• [What you are asked to do] From the entries that follow, copy exactly the lines beginning at the line holding "[Docker Self Pace" and continuing through the line holding "3. [Stack Overflow](http://stackoverflow.com)".

Start of Extracted entries

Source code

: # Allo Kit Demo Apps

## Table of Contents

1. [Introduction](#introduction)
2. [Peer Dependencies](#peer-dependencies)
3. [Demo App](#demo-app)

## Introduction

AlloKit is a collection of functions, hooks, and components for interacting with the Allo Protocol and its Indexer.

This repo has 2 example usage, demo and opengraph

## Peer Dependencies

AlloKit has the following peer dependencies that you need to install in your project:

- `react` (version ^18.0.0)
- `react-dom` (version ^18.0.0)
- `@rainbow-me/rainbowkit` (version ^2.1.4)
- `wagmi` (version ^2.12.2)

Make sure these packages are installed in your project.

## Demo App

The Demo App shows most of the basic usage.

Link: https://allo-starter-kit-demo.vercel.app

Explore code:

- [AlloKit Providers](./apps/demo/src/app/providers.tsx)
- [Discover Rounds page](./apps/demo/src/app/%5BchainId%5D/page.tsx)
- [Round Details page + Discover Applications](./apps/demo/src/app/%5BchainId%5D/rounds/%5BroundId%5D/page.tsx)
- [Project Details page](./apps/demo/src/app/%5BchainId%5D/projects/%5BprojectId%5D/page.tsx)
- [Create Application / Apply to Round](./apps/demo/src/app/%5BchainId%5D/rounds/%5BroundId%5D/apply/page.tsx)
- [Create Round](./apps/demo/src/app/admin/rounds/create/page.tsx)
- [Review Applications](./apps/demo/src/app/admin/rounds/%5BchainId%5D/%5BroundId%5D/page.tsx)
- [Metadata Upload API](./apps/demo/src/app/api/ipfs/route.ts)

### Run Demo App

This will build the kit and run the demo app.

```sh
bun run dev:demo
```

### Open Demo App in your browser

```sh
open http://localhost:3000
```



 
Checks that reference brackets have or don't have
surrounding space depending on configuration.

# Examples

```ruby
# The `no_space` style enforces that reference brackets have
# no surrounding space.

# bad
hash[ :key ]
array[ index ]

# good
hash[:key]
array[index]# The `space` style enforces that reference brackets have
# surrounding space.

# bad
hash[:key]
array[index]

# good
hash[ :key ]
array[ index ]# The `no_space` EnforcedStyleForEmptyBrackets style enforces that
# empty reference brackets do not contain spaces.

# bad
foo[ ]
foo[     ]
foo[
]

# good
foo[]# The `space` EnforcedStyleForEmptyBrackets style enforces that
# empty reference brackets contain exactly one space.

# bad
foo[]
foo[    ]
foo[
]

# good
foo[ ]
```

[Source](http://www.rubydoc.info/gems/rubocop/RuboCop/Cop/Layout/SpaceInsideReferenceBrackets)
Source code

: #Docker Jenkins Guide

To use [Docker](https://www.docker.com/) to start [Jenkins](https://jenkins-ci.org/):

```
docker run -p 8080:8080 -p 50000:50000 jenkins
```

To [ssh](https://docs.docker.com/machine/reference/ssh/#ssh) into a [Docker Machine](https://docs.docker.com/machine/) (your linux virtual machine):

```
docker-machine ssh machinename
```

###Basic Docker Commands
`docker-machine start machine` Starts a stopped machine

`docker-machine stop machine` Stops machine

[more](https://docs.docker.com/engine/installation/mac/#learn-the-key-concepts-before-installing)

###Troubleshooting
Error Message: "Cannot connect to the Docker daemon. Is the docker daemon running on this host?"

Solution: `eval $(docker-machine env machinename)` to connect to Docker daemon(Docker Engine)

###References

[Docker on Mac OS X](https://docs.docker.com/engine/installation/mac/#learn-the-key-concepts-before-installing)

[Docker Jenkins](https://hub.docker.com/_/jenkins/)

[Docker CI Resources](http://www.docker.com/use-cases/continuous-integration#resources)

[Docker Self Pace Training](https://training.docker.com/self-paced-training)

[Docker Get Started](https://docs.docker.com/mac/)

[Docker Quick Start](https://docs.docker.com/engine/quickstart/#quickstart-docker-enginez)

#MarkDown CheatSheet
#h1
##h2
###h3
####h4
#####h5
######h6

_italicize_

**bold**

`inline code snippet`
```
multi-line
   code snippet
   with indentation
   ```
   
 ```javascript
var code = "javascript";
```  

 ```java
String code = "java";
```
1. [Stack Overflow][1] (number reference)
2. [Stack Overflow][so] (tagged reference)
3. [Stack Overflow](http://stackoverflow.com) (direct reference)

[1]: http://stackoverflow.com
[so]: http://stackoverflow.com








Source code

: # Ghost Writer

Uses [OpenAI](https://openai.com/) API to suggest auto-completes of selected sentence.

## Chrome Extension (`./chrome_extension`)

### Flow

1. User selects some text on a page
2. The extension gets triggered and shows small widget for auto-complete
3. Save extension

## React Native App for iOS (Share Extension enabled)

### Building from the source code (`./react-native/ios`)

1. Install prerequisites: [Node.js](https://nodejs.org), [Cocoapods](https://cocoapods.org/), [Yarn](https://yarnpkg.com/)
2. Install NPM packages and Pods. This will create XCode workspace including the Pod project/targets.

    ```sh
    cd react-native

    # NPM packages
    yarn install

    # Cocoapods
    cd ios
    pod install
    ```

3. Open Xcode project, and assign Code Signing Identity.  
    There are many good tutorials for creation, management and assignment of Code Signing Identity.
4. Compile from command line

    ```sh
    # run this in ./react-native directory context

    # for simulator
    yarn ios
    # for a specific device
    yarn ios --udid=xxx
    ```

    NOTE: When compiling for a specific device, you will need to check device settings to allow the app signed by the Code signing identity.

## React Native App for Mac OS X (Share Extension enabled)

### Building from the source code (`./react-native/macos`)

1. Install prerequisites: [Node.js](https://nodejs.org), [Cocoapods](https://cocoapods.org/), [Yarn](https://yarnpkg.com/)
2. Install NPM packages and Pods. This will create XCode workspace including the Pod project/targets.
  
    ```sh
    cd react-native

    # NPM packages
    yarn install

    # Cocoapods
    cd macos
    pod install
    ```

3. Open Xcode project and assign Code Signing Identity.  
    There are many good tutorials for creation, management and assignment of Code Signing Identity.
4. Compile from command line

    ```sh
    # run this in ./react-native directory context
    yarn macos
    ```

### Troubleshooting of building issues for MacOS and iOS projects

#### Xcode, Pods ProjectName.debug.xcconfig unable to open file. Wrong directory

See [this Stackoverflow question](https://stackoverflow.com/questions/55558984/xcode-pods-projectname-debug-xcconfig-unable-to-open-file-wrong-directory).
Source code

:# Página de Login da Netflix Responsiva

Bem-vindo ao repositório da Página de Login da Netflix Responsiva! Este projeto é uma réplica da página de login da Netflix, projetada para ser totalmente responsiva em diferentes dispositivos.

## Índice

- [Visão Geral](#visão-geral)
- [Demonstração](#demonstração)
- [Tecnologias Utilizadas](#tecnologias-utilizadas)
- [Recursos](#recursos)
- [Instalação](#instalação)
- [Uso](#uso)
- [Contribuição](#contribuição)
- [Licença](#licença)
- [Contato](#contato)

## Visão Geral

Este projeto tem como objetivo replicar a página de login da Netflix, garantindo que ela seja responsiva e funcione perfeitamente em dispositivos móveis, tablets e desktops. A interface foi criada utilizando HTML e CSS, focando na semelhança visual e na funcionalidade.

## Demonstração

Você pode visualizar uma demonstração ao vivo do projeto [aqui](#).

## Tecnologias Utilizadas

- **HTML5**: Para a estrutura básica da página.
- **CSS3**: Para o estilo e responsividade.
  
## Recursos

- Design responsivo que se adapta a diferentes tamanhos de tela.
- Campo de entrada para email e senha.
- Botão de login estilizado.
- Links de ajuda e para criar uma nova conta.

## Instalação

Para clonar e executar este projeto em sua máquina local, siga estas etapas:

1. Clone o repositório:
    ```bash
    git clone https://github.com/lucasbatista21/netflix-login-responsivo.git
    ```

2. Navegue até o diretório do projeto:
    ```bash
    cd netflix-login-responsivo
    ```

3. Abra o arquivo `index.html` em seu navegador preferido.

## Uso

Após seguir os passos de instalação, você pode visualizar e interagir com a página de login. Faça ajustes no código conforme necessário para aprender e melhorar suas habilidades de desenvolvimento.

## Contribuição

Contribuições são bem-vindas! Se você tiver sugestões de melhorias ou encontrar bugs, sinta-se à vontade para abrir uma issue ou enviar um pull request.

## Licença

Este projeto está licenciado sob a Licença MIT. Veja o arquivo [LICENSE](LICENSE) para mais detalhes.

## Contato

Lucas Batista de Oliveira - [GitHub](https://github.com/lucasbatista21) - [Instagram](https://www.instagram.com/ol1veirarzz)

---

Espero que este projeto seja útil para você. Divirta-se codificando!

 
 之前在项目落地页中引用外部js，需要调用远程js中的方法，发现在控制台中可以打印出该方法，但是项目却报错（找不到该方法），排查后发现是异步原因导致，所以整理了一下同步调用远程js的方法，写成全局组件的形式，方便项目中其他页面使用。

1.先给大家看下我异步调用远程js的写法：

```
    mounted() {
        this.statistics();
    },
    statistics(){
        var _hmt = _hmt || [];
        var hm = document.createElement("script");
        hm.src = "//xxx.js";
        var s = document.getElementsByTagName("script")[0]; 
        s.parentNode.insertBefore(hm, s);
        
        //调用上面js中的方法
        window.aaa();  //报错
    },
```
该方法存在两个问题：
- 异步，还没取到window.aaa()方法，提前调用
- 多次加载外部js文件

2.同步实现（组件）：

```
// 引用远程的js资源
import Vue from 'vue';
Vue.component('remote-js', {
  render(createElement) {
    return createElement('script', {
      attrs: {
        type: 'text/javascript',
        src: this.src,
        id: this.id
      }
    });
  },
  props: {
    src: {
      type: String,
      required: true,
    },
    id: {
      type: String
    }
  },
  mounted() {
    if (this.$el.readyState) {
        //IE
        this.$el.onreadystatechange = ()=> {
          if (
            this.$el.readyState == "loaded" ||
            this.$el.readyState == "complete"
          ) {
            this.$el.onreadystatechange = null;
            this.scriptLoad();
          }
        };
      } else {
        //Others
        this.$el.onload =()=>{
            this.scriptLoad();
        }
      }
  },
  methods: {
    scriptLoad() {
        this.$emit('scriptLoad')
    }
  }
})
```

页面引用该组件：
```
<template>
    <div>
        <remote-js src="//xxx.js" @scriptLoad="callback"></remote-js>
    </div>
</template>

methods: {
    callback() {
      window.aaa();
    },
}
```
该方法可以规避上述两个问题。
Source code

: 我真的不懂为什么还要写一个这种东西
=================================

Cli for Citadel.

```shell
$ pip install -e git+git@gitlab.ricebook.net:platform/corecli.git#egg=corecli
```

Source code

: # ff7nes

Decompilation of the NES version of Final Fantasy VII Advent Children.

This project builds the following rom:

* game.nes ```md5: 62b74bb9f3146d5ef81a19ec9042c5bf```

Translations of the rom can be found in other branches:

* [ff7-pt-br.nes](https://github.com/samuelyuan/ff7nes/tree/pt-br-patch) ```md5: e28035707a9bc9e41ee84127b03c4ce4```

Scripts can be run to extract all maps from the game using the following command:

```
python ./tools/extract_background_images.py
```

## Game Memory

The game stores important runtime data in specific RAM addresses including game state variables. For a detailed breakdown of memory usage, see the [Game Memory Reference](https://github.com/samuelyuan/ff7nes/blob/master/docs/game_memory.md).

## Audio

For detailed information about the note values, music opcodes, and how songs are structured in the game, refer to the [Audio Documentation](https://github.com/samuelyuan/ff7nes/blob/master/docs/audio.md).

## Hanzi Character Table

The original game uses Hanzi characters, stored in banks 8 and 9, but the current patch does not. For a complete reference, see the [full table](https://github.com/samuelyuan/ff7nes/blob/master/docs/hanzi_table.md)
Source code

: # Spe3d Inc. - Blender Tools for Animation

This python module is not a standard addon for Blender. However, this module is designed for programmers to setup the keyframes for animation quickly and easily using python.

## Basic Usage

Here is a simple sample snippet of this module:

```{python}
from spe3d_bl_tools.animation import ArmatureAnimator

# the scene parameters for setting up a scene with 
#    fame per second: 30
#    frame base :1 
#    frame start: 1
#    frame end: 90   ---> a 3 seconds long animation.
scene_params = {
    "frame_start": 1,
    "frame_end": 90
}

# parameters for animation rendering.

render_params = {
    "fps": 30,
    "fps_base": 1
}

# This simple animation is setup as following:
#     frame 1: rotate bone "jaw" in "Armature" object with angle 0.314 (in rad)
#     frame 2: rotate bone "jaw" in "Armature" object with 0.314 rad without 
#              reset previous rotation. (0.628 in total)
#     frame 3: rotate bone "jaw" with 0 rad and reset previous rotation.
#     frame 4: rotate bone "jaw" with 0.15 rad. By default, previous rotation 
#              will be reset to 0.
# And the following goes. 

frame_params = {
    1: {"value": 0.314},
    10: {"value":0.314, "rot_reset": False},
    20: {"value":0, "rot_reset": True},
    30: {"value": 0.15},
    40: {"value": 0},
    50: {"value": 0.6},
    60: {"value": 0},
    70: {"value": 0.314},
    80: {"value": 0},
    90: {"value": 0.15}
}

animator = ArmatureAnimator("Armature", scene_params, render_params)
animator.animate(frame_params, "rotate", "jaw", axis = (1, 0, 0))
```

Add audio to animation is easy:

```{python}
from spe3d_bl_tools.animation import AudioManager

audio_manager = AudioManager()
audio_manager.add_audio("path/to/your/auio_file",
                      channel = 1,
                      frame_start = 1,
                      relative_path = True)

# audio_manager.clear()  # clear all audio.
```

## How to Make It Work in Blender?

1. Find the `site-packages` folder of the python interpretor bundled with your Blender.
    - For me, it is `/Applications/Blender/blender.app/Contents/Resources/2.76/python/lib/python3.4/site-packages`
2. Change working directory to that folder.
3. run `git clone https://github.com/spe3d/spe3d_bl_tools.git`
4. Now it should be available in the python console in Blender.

End of Extracted entries

• [Your solution]
[Docker Self Pace Training](https://training.docker.com/self-paced-training)

[Docker Get Started](https://docs.docker.com/mac/)

[Docker Quick Start](https://docs.docker.com/engine/quickstart/#quickstart-docker-enginez)

#MarkDown CheatSheet
#h1
##h2
###h3
####h4
#####h5
######h6

_italicize_

**bold**

`inline code snippet`
```
multi-line
   code snippet
   with indentation
   ```
   
 ```javascript
var code = "javascript";
```  

 ```java
String code = "java";
```
1. [Stack Overflow][1] (number reference)
2. [Stack Overflow][so] (tagged reference)
3. [Stack Overflow](http://stackoverflow.com) (direct reference)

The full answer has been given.